Wednesday, August 01, 2007

A new lateral thinking puzzle:

"Lateral thinking puzzles” challenge you to think “outside the box,” or at least, creatively. They tend to sound peculiar, and their peculiarities imply oblique solutions. Here's a simple one:

A woman is convicted of premeditated murder on the testimony of her sister, but the judge decides she cannot be punished. Why?

The answer is that they are Siamese twins, presumably sharing some internal organs so that they cannot easily be separated. But in the 540th podcast of Keith and the Girl, Keith Malley scoffed, “Alright. So she goes on to commit fifteen murders, and the judges keep saying, oh I'm so sorry, we just can't punish. Yeah, right.”

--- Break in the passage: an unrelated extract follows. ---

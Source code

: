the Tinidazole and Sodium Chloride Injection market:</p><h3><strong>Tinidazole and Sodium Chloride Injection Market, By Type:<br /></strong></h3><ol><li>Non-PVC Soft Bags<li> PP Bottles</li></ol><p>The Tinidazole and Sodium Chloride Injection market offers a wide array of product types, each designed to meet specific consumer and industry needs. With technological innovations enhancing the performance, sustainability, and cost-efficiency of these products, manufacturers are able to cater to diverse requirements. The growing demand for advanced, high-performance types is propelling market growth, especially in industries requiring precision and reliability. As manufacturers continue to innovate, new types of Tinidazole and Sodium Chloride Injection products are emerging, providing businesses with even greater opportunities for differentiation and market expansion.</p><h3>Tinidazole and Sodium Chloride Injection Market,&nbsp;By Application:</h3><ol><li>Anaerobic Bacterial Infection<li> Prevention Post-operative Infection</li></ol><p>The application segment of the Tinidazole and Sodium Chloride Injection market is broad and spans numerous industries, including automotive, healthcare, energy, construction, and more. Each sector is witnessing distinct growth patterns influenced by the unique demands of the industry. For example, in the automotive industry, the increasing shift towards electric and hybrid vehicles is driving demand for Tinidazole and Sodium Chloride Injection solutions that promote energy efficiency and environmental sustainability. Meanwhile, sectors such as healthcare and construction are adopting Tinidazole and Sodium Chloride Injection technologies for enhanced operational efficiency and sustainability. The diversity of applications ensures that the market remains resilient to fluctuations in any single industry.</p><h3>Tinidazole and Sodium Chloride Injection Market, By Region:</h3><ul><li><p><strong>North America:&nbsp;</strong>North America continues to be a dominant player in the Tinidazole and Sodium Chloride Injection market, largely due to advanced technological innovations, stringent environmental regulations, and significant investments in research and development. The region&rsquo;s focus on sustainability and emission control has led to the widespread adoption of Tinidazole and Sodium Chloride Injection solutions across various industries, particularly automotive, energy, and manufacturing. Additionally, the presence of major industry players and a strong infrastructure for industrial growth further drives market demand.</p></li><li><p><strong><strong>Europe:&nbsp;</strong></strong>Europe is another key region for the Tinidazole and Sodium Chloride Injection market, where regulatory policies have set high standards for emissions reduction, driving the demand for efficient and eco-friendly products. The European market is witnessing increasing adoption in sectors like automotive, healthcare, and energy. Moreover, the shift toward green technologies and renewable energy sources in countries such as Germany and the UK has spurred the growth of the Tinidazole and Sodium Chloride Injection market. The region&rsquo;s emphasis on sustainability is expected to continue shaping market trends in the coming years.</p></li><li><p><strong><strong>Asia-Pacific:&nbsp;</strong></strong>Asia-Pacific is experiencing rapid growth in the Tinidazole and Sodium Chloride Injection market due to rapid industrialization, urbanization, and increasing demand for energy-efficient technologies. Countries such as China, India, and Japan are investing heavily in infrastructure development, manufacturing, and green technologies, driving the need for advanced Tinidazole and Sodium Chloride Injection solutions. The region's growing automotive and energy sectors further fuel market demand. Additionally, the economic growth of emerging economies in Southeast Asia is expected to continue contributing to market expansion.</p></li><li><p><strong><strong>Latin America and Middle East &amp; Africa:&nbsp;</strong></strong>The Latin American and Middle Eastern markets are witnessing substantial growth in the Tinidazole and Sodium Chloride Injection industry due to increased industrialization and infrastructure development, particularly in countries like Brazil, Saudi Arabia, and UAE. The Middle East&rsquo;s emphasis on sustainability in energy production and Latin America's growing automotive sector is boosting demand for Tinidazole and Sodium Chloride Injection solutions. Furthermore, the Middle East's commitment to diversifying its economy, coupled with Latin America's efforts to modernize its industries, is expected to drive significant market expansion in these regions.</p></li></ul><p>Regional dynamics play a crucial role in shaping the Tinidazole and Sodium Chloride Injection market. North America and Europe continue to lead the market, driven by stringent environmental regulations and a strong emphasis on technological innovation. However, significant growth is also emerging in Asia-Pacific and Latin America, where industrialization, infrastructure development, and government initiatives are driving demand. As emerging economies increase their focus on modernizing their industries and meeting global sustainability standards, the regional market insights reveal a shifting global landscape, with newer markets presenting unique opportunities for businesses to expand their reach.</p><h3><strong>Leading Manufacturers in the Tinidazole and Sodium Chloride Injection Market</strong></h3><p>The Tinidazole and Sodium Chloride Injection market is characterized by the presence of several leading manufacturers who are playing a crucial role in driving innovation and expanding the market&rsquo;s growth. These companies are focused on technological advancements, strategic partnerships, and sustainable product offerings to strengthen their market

After hearing two examples of Malley's imaginative scoffing, I suggest a term for it: “lateral lateral thinking” applies lateral thinking to spoil a lateral thinking puzzle, exposing the artificiality of its constraints. Here's another of Malley's lateral lateral thoughts from the same Podcast:

A woman lives on the tenth floor of an apartment building. In the morning, she gets on the elevator and goes down to the lobby, and off to work. In the evening, if there are other people on the elevator, she goes back up to the tenth floor. If she's alone, she goes to the seventh floor and walks up three flights. Why?

The answer is that she's a midget. “Yeah,” says Keith, “but she can push the button with her umbrella.”

The next time you find yourselves amidst a bunch of lateral thinking puzzlers, you might try your hand at lateral lateral thinking. Or you might pose this new puzzle, that I suspect Keith Malley does not realize he invented: A Siamese twin who shares internal organs with her sister is convicted of fifteen premeditated murders. Her sister is innocent. How shall she be punished? (I'm warning you, I haven't thought of an answer yet.)